═════ Entries supplied
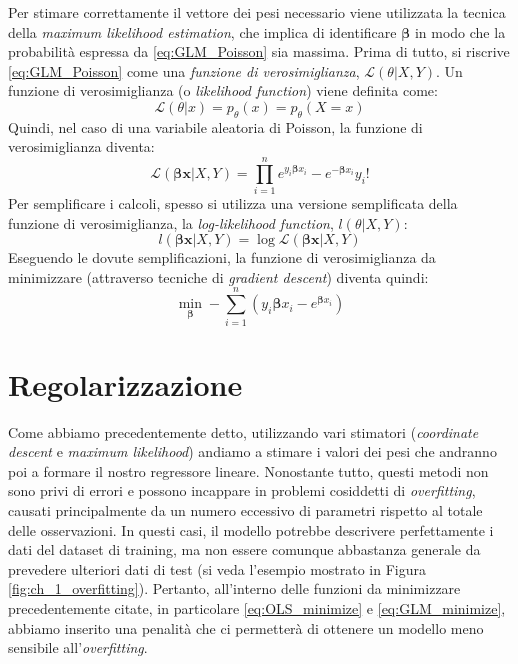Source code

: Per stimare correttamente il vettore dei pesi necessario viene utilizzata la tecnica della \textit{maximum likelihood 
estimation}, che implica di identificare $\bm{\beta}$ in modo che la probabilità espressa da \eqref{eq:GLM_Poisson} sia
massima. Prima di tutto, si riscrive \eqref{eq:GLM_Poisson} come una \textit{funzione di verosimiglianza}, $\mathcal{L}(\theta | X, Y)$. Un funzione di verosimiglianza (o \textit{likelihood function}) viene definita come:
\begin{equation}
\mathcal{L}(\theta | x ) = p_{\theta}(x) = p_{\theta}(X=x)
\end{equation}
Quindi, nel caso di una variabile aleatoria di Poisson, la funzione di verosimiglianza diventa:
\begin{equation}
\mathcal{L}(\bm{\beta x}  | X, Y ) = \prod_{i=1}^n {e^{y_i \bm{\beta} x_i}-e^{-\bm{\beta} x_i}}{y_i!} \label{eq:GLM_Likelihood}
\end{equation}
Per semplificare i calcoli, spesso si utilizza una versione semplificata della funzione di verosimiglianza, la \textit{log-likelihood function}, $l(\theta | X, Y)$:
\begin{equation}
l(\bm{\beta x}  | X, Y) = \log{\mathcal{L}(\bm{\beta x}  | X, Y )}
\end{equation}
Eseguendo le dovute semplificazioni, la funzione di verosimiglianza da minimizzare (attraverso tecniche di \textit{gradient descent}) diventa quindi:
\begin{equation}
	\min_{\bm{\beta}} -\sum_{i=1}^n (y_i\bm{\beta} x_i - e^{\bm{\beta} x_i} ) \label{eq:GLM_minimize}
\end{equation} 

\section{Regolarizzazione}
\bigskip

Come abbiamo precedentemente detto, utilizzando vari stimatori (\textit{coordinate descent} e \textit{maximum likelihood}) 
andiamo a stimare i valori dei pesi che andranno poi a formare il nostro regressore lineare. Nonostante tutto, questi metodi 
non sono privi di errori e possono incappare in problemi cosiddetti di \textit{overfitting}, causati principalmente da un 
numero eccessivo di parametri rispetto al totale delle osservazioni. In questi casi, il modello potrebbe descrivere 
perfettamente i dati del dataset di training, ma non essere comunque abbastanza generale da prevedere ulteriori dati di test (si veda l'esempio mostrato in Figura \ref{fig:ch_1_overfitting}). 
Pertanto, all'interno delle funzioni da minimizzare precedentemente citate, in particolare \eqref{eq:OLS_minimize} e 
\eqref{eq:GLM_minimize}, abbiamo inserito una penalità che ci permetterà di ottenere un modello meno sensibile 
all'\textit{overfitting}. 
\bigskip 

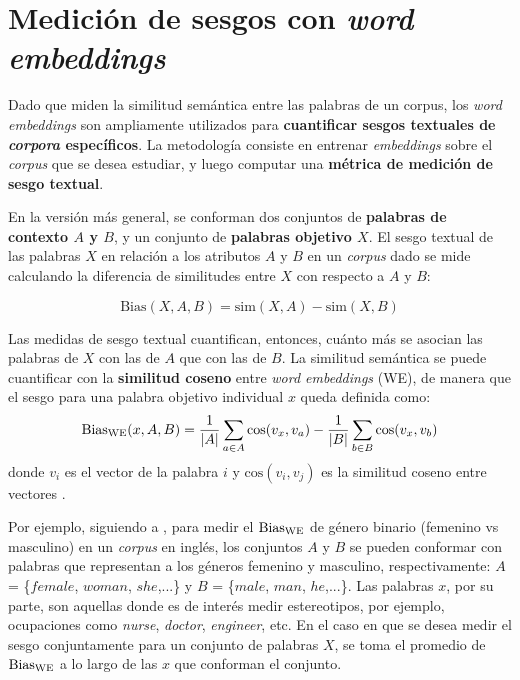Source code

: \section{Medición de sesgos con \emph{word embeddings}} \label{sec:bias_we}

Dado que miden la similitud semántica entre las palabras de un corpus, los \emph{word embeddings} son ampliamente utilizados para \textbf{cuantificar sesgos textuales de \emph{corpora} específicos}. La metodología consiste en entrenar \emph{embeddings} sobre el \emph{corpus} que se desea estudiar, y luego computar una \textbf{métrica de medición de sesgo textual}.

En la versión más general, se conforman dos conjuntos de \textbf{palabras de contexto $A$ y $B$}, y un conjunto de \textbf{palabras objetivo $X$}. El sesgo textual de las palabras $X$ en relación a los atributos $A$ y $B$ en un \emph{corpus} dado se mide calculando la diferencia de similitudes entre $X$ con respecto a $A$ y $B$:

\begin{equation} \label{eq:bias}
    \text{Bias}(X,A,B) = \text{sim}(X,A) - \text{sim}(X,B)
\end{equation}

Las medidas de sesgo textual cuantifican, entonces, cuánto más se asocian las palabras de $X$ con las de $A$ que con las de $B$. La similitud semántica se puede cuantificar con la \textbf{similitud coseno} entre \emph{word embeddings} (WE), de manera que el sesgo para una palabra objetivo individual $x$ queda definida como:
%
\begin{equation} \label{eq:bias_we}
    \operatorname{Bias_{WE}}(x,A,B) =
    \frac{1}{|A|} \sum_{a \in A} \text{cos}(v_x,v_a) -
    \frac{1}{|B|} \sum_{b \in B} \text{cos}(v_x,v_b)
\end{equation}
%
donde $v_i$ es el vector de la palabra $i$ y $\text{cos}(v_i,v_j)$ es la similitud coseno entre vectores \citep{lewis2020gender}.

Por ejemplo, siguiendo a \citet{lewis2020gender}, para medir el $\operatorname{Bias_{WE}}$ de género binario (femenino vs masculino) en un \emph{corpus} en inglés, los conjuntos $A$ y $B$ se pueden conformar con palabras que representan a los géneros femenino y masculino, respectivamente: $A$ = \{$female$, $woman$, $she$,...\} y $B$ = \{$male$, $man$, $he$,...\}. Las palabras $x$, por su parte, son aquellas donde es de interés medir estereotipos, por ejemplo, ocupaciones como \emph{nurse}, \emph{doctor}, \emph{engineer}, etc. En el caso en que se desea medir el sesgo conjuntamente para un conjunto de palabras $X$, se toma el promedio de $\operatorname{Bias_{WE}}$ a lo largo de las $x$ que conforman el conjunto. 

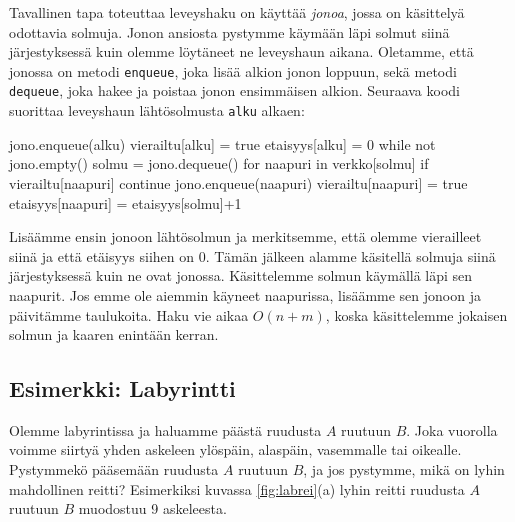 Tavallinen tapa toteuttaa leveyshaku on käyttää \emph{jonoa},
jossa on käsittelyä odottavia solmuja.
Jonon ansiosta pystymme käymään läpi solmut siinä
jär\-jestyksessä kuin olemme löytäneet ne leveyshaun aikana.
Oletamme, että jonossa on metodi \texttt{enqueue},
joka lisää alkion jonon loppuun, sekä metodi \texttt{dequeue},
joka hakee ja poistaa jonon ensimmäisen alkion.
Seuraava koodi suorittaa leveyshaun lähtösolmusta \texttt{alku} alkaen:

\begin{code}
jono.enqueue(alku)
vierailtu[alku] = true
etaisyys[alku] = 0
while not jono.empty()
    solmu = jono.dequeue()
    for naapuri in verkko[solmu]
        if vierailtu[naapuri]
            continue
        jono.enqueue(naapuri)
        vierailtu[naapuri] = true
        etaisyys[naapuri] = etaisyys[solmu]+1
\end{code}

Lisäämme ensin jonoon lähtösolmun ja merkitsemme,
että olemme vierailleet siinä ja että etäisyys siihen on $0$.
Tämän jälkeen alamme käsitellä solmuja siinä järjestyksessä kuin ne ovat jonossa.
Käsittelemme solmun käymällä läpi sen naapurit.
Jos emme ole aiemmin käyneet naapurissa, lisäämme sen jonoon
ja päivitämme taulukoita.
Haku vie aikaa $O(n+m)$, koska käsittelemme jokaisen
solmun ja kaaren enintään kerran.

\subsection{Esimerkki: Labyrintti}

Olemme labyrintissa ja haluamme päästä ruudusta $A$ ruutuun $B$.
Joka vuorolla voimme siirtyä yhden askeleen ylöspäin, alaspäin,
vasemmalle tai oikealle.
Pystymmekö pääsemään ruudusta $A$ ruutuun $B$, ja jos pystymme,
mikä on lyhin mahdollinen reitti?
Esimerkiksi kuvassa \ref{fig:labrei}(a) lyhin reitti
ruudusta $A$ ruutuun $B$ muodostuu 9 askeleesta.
══════════
» What to produce
Retrieve each line from the records above where the word "dequeue" occurs.

» Task response
joka lisää alkion jonon loppuun, sekä metodi \texttt{dequeue},
    solmu = jono.dequeue()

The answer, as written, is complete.